Opened 5 years ago

Last modified 20 months ago

#7943 reopened enhancement

Ffmpeg QSV backend uses >2x more GPU memory compared to VAAPI or MSDK

Reported by: eero-t Owned by:
Priority: normal Component: undetermined
Version: git-master Keywords:
Cc: linjie.fu@intel.com Blocked By:
Blocking: Reproduced by developer: no
Analyzed by developer: no

Description

Summary of the bug:

GPU accelerated Video transcoding can use GBs of RAM, but it's in DRI/GEM objects which don't show up anywhere, can't be limited, can't be swapped out, and can therefore easily cause OOM-kill havoc in the rest of the system.

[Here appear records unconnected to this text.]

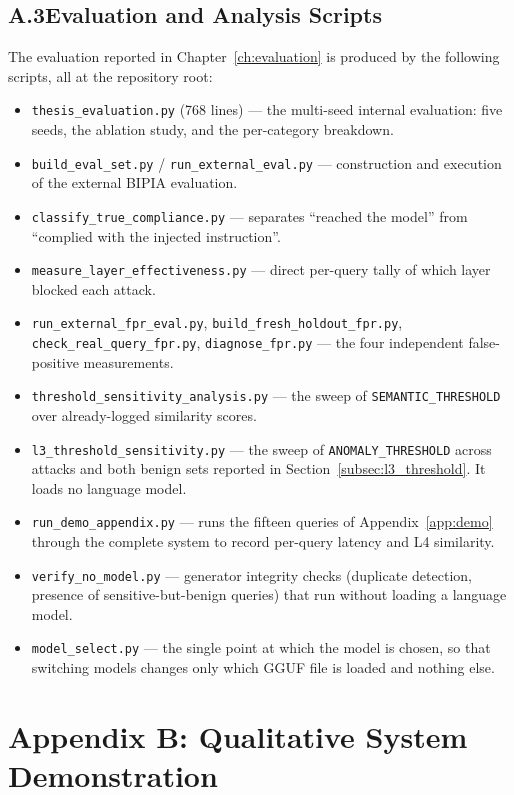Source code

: \section*{A.3\quad Evaluation and Analysis Scripts}

The evaluation reported in Chapter~\ref{ch:evaluation} is produced by the following scripts, all at the repository root:

\begin{itemize}
	\item \texttt{thesis\_evaluation.py} (768 lines) --- the multi-seed internal evaluation: five seeds, the ablation study, and the per-category breakdown.
	\item \texttt{build\_eval\_set.py} / \texttt{run\_external\_eval.py} --- construction and execution of the external BIPIA evaluation.
	\item \texttt{classify\_true\_compliance.py} --- separates ``reached the model'' from ``complied with the injected instruction''.
	\item \texttt{measure\_layer\_effectiveness.py} --- direct per-query tally of which layer blocked each attack.
	\item \texttt{run\_external\_fpr\_eval.py}, \texttt{build\_fresh\_holdout\_fpr.py}, \texttt{check\_real\_query\_fpr.py}, \texttt{diagnose\_fpr.py} --- the four independent false-positive measurements.
	\item \texttt{threshold\_sensitivity\_analysis.py} --- the sweep of \texttt{SEMANTIC\_THRESHOLD} over already-logged similarity scores.
	\item \texttt{l3\_threshold\_sensitivity.py} --- the sweep of \texttt{ANOMALY\_THRESHOLD} across attacks and both benign sets reported in Section~\ref{subsec:l3_threshold}. It loads no language model.
	\item \texttt{run\_demo\_appendix.py} --- runs the fifteen queries of Appendix~\ref{app:demo} through the complete system to record per-query latency and L4 similarity.
	\item \texttt{verify\_no\_model.py} --- generator integrity checks (duplicate detection, presence of sensitive-but-benign queries) that run without loading a language model.
	\item \texttt{model\_select.py} --- the single point at which the model is chosen, so that switching models changes only which GGUF file is loaded and nothing else.
\end{itemize}

\chapter*{Appendix B: Qualitative System Demonstration}
\label{app:demo}

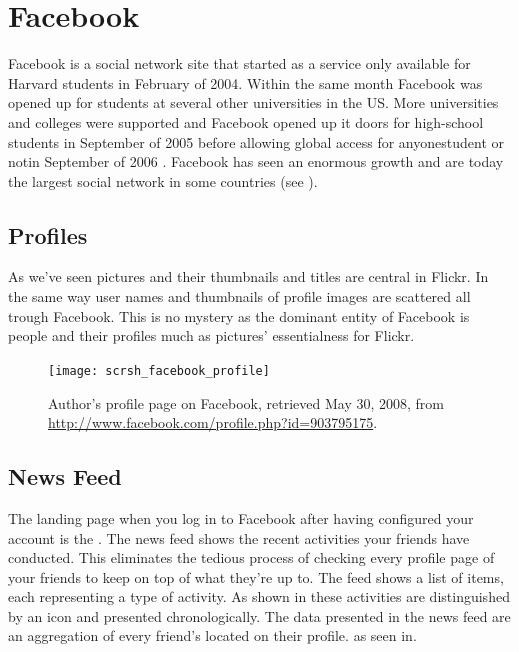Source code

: \section{Facebook}
\label{section:analysis.facebook}

Facebook is a social network site that started as a service only available for
Harvard students in February of 2004. Within the same month Facebook was
opened up for students at several other universities in the
US. More universities and colleges were supported and Facebook opened up it
doors for high-school students in September of 2005 \citep{cassidy06}
before allowing global access for anyone\dash{}student or not\dash{}in
September of 2006 \citep{abram06}.
Facebook has seen an enormous growth and are today the largest social network
in some countries (see
).

\subsection{Profiles}

As we've seen pictures and their thumbnails and titles are central in Flickr.
In the same way user names and thumbnails of profile images are scattered all
trough Facebook. This is no mystery as the dominant entity of Facebook is
people and their profiles much as pictures' essentialness for Flickr.

\begin{figure}
  \begin{whole}
    \texttt{[image: scrsh\_facebook\_profile]}
    \caption[Facebook Profile]{%
       Author's profile page on Facebook,
       retrieved May 30, 2008, from
       \url{http://www.facebook.com/profile.php?id=903795175}.}
    \label{figure:scrsh.facebook.profile}
  \end{whole}
\end{figure}

\subsection{News Feed}
\label{section:analysis.facebook.news.feed}

The landing page when you log in to Facebook after having configured your
account is the . The news feed shows the recent activities your
friends have conducted. This eliminates the tedious process of checking every
profile page of your friends to keep on top of what they're up to.
The feed shows a list of items, each representing a type of activity. As
shown in 
these activities are distinguished by an
icon and presented chronologically. The data presented in the news feed are an
aggregation of every friend's  located on their profile.
as seen in.

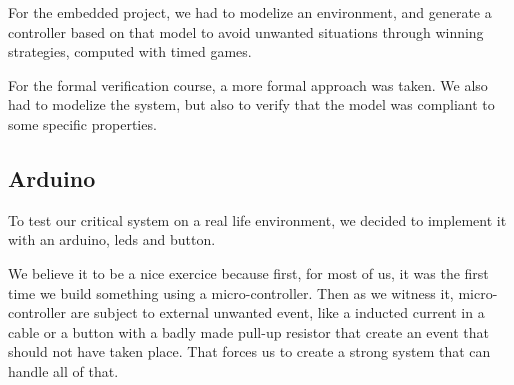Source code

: For the embedded project, we had to modelize an environment, and generate a controller based on that model to avoid unwanted situations through winning strategies, computed with timed games. 

For the formal verification course, a more formal approach was taken. We also had to modelize the system, but also to verify that the model was compliant to some specific properties. 

\subsection{Arduino}

To test our critical system on a real life environment, we decided to implement it with an arduino, leds and button.

We believe it to be a nice exercice because first, for most of us, it was the first time we build something using a micro-controller. Then as we witness it, micro-controller are subject to external unwanted event, like a inducted current in a cable or a button with a badly made pull-up resistor that create an event that should not have taken place. That forces us to create a strong system that can handle all of that.
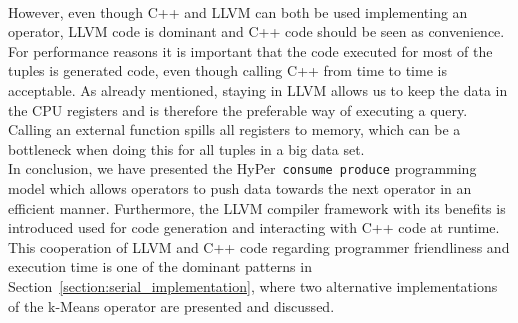 \\
However, even though C++ and LLVM can both be used implementing an operator, LLVM code is dominant and C++ code should be seen as convenience. For performance reasons it is important that the code executed for most of the tuples is generated code, even though calling C++ from time to time is acceptable. As already mentioned, staying in LLVM allows us to keep the data in the CPU registers and is therefore the preferable way of executing a query. Calling an external function spills all registers to memory, which can be a bottleneck when doing this for all tuples in a big data set.
\\
In conclusion, we have presented the HyPer~\texttt{consume produce} programming model which allows operators to push data towards the next operator in an efficient manner. Furthermore, the LLVM compiler framework with its benefits is introduced used for code generation and interacting with C++ code at runtime. 
This cooperation of LLVM and C++ code regarding programmer friendliness and execution time is one of the dominant patterns in Section~\ref{section:serial_implementation}, where two alternative implementations of the k-Means operator are presented and discussed. 


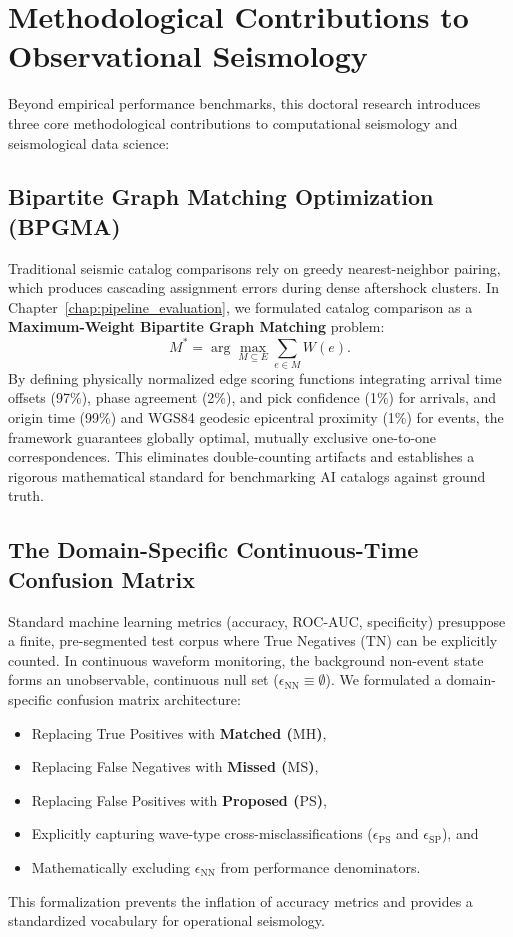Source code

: \section{Methodological Contributions to Observational Seismology}
\label{sec:conclusion_methodology}

Beyond empirical performance benchmarks, this doctoral research
introduces three core methodological contributions to computational
seismology and seismological data science:

\subsection{Bipartite Graph Matching Optimization (BPGMA)}
Traditional seismic catalog comparisons rely on greedy
nearest-neighbor pairing, which produces cascading assignment errors
during dense aftershock clusters. In Chapter~\ref{chap:pipeline_evaluation},
we formulated catalog comparison as a \textbf{Maximum-Weight
Bipartite Graph Matching} problem:
\begin{equation}
  M^* = \arg\max_{M \subseteq E} \sum_{e \in M} W(e).
\end{equation}
By defining physically normalized edge scoring functions integrating
arrival time offsets (97\%), phase agreement (2\%), and pick
confidence (1\%) for arrivals, and origin time (99\%) and WGS84
geodesic epicentral proximity (1\%) for events, the framework
guarantees globally optimal, mutually exclusive one-to-one
correspondences. This eliminates double-counting artifacts and
establishes a rigorous mathematical standard for benchmarking AI
catalogs against ground truth.

\subsection{The Domain-Specific Continuous-Time Confusion Matrix}
Standard machine learning metrics (accuracy, ROC-AUC, specificity)
presuppose a finite, pre-segmented test corpus where True Negatives
($\mathrm{TN}$) can be explicitly counted. In continuous waveform
monitoring, the background non-event state forms an unobservable,
continuous null set ($\epsilon_{\mathrm{NN}} \equiv \emptyset$). We
formulated a domain-specific confusion matrix architecture:
\begin{itemize}
  \item Replacing True Positives with \textbf{Matched ($\mathrm{MH}$)},
  \item Replacing False Negatives with \textbf{Missed ($\mathrm{MS}$)},
  \item Replacing False Positives with \textbf{Proposed ($\mathrm{PS}$)},
  \item Explicitly capturing wave-type cross-misclassifications
    ($\epsilon_{\mathrm{PS}}$ and $\epsilon_{\mathrm{SP}}$), and
  \item Mathematically excluding $\epsilon_{\mathrm{NN}}$ from
    performance denominators.
\end{itemize}
This formalization prevents the inflation of accuracy metrics and
provides a standardized vocabulary for operational seismology.

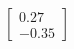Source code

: \documentclass[preview]{standalone}
\begin{document}
\begin{align*}
\begin{bmatrix} 0.27 \\ -0.35 \end{bmatrix}
\end{align*}
\end{document}
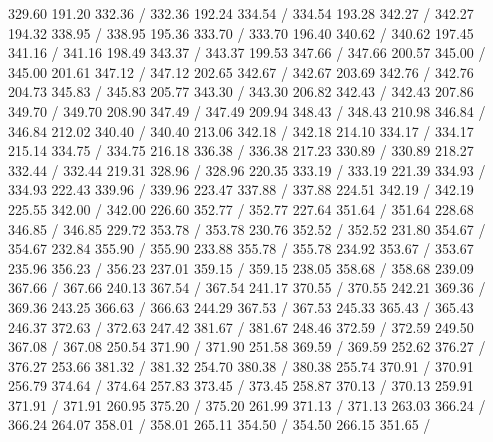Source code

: { 329.60 191.20 332.36 /
 332.36 192.24 334.54 /
 334.54 193.28 342.27 /
 342.27 194.32 338.95 /
 338.95 195.36 333.70 /
 333.70 196.40 340.62 /
 340.62 197.45 341.16 /
 341.16 198.49 343.37 /
 343.37 199.53 347.66 /
 347.66 200.57 345.00 /
 345.00 201.61 347.12 /
 347.12 202.65 342.67 /
 342.67 203.69 342.76 /
 342.76 204.73 345.83 /
 345.83 205.77 343.30 /
 343.30 206.82 342.43 /
 342.43 207.86 349.70 /
 349.70 208.90 347.49 /
 347.49 209.94 348.43 /
 348.43 210.98 346.84 /
 346.84 212.02 340.40 /
 340.40 213.06 342.18 /
 342.18 214.10 334.17 /
 334.17 215.14 334.75 /
 334.75 216.18 336.38 /
 336.38 217.23 330.89 /
 330.89 218.27 332.44 /
 332.44 219.31 328.96 /
 328.96 220.35 333.19 /
 333.19 221.39 334.93 /
 334.93 222.43 339.96 /
 339.96 223.47 337.88 /
 337.88 224.51 342.19 /
 342.19 225.55 342.00 /
 342.00 226.60 352.77 /
 352.77 227.64 351.64 /
 351.64 228.68 346.85 /
 346.85 229.72 353.78 /
 353.78 230.76 352.52 /
 352.52 231.80 354.67 /
 354.67 232.84 355.90 /
 355.90 233.88 355.78 /
 355.78 234.92 353.67 /
 353.67 235.96 356.23 /
 356.23 237.01 359.15 /
 359.15 238.05 358.68 /
 358.68 239.09 367.66 /
 367.66 240.13 367.54 /
 367.54 241.17 370.55 /
 370.55 242.21 369.36 /
 369.36 243.25 366.63 /
 366.63 244.29 367.53 /
 367.53 245.33 365.43 /
 365.43 246.37 372.63 /
 372.63 247.42 381.67 /
 381.67 248.46 372.59 /
 372.59 249.50 367.08 /
 367.08 250.54 371.90 /
 371.90 251.58 369.59 /
 369.59 252.62 376.27 /
 376.27 253.66 381.32 /
 381.32 254.70 380.38 /
 380.38 255.74 370.91 /
 370.91 256.79 374.64 /
 374.64 257.83 373.45 /
 373.45 258.87 370.13 /
 370.13 259.91 371.91 /
 371.91 260.95 375.20 /
 375.20 261.99 371.13 /
 371.13 263.03 366.24 /
 366.24 264.07 358.01 /
 358.01 265.11 354.50 /
 354.50 266.15 351.65 /
}
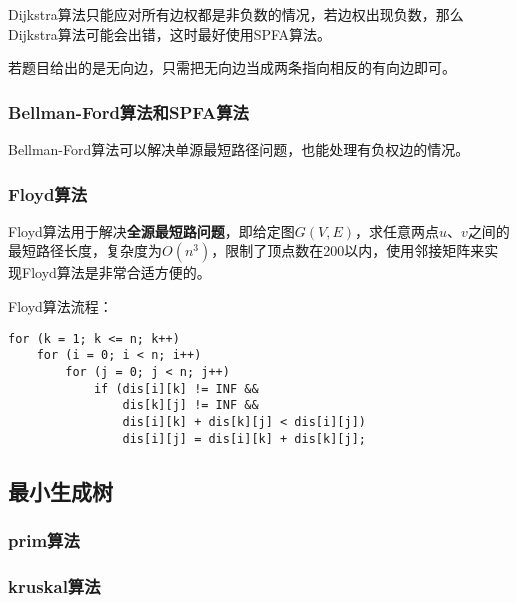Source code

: Dijkstra算法只能应对所有边权都是非负数的情况，若边权出现负数，那么Dijkstra算法可能会出错，这时最好使用SPFA算法。

若题目给出的是无向边，只需把无向边当成两条指向相反的有向边即可。

\subsubsection{Bellman-Ford算法和SPFA算法}

Bellman-Ford算法可以解决单源最短路径问题，也能处理有负权边的情况。


\subsubsection{Floyd算法}

Floyd算法用于解决\textbf{全源最短路问题}，即给定图$G(V,E)$，求任意两点$u$、$v$之间的最短路径长度，复杂度为$O(n^3)$，限制了顶点数在200以内，使用邻接矩阵来实现Floyd算法是非常合适方便的。

Floyd算法流程：

\begin{lstlisting}
for (k = 1; k <= n; k++) 
	for (i = 0; i < n; i++)
		for (j = 0; j < n; j++)
			if (dis[i][k] != INF && 
				dis[k][j] != INF &&
				dis[i][k] + dis[k][j] < dis[i][j])
				dis[i][j] = dis[i][k] + dis[k][j];
\end{lstlisting}

\subsection{最小生成树}

\subsubsection{prim算法}

\subsubsection{kruskal算法}



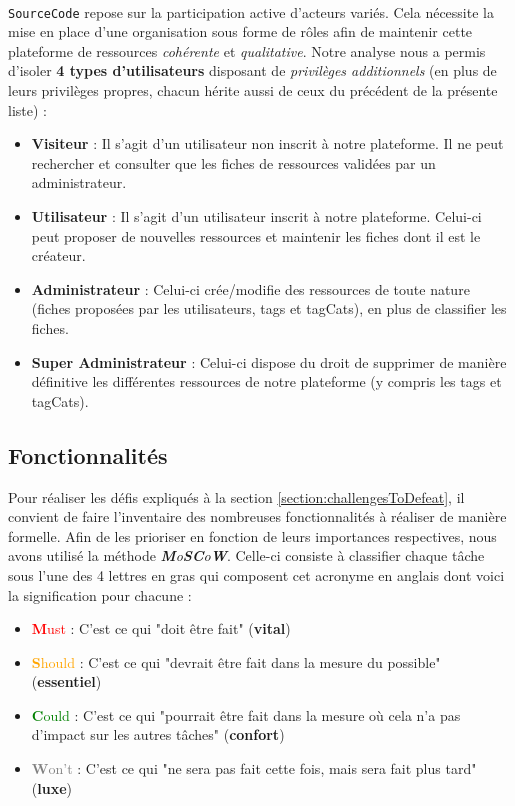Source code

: \paragraph{} \texttt{SourceCode} repose sur la participation active d'acteurs variés. Cela nécessite la mise en place d'une organisation sous forme de rôles afin de maintenir cette plateforme de ressources \textit{cohérente} et \textit{qualitative}. Notre analyse nous a permis d'isoler \textbf{4 types d'utilisateurs} disposant de \textit{privilèges additionnels} (en plus de leurs privilèges propres, chacun hérite aussi de ceux du précédent de la présente liste) :

\begin{itemize}
    \item \textbf{Visiteur} : Il s'agit d'un utilisateur non inscrit à notre plateforme. Il ne peut rechercher et consulter que les \glspl{fiche} de ressources validées par un administrateur.
    \item \textbf{Utilisateur} : Il s'agit d'un utilisateur  inscrit à notre plateforme. Celui-ci peut proposer de nouvelles ressources et maintenir les \glspl{fiche} dont il est le créateur.
    \item \textbf{Administrateur} : Celui-ci crée/modifie des ressources de toute nature (\glspl{fiche} proposées par les utilisateurs, \glspl{tag} et \glspl{tagCat}), en plus de classifier les \glspl{fiche}.
    \item \textbf{Super Administrateur} : Celui-ci dispose du droit de supprimer de manière définitive les différentes ressources de notre plateforme (y compris les \glspl{tag} et \glspl{tagCat}).
\end{itemize}

\subsection*{Fonctionnalités}

Pour réaliser les défis expliqués à la section \ref{section:challengesToDefeat}, il convient de faire l'inventaire des nombreuses fonctionnalités à réaliser de manière formelle.
Afin de les prioriser en fonction de leurs importances respectives, nous avons utilisé la méthode \textit{\textbf{M}o\textbf{S}\textbf{C}o\textbf{W}}\cite{MoSCoW}. Celle-ci consiste à classifier chaque tâche sous l'une des 4 lettres en gras qui composent cet acronyme en anglais dont voici la signification pour chacune :
\begin{itemize}
    \item \textcolor{red}{\textbf{M}ust} : C'est ce qui "doit être fait" (\textbf{vital})
    \item \textcolor{orange}{\textbf{S}hould} : C'est ce qui "devrait être fait dans la mesure du possible" (\textbf{essentiel})
    \item \textcolor{green}{\textbf{C}ould} : C'est ce qui "pourrait être fait dans la mesure où cela n'a pas d'impact sur les autres tâches" (\textbf{confort})
    \item \textcolor{gray}{\textbf{W}on't} : C'est ce qui "ne sera pas fait cette fois, mais sera fait plus tard" (\textbf{luxe})
\end{itemize}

FFmpeg QSV backend uses way too much of these resources.

How to reproduce:

  1. monitor GEM object usage

# watch cat /sys/kernel/debug/dri/0/i915_gem_objects

  1. Transcode with FFmpeg / QSV

$ LIBVA_DRIVER_NAME=iHD ffmpeg -hwaccel qsv -qsv_device /dev/dri/renderD128 -c:v hevc_qsv -i Netflix_FoodMarket_4096x2160_10bit_420_100mbs_600.h265 -c:v hevc_qsv -b:v 20M -async_depth 4 output.h265

  1. Transcode with MediaSDK sample app:

LIBVA_DRIVER_NAME=iHD $ sample_multi_transcode -i::h265 Netflix_FoodMarket_4096x2160_10bit_420_100mbs_600.h265 -o::h265 output.h265 -b 20000 -async 4 -hw

  1. Transcode with FFmpeg / VAAPI

$ LIBVA_DRIVER_NAME=iHD ffmpeg -hwaccel vaapi -vaapi_device /dev/dri/renderD128 -hwaccel_output_format vaapi -i Netflix_FoodMarket_4096x2160_10bit_420_100mbs_600.h265 -c:v hevc_vaapi -b:v 20M output.h265

Expected outcome:

  • Both FFmpeg backends take about same amount of GPU resources as they do about the same thing, and that resource usage is reasonable
  • Reasonable being along lines of some (tens of) frames for prediction i.e. 4K * 16-bit * frames = few hundreds of MBs

Actual outcome:

  • VAAPI backend uses ~1.1GB of GEM resources
  • QSV backend uses ~2.5GB of GEM resources, more than double
  • MSDK app uses ~1.1GB of GEM resources like VAAPI backend, so the QSV backend issue doesn't seem to be due to MSDK

I tried playing with -async/-async_depth option, and I was able to raise MSDK app GEM object usage to 2.5GB with "-async 20" option, but even with "-async_depth 1" option QSV backend lowered only to 2.2GB of GEM objects, so it must be something else.

Change History (10)

comment:1 by Linjie.Fu, 5 years ago

This seems to be similar with the performance gap issue #7690.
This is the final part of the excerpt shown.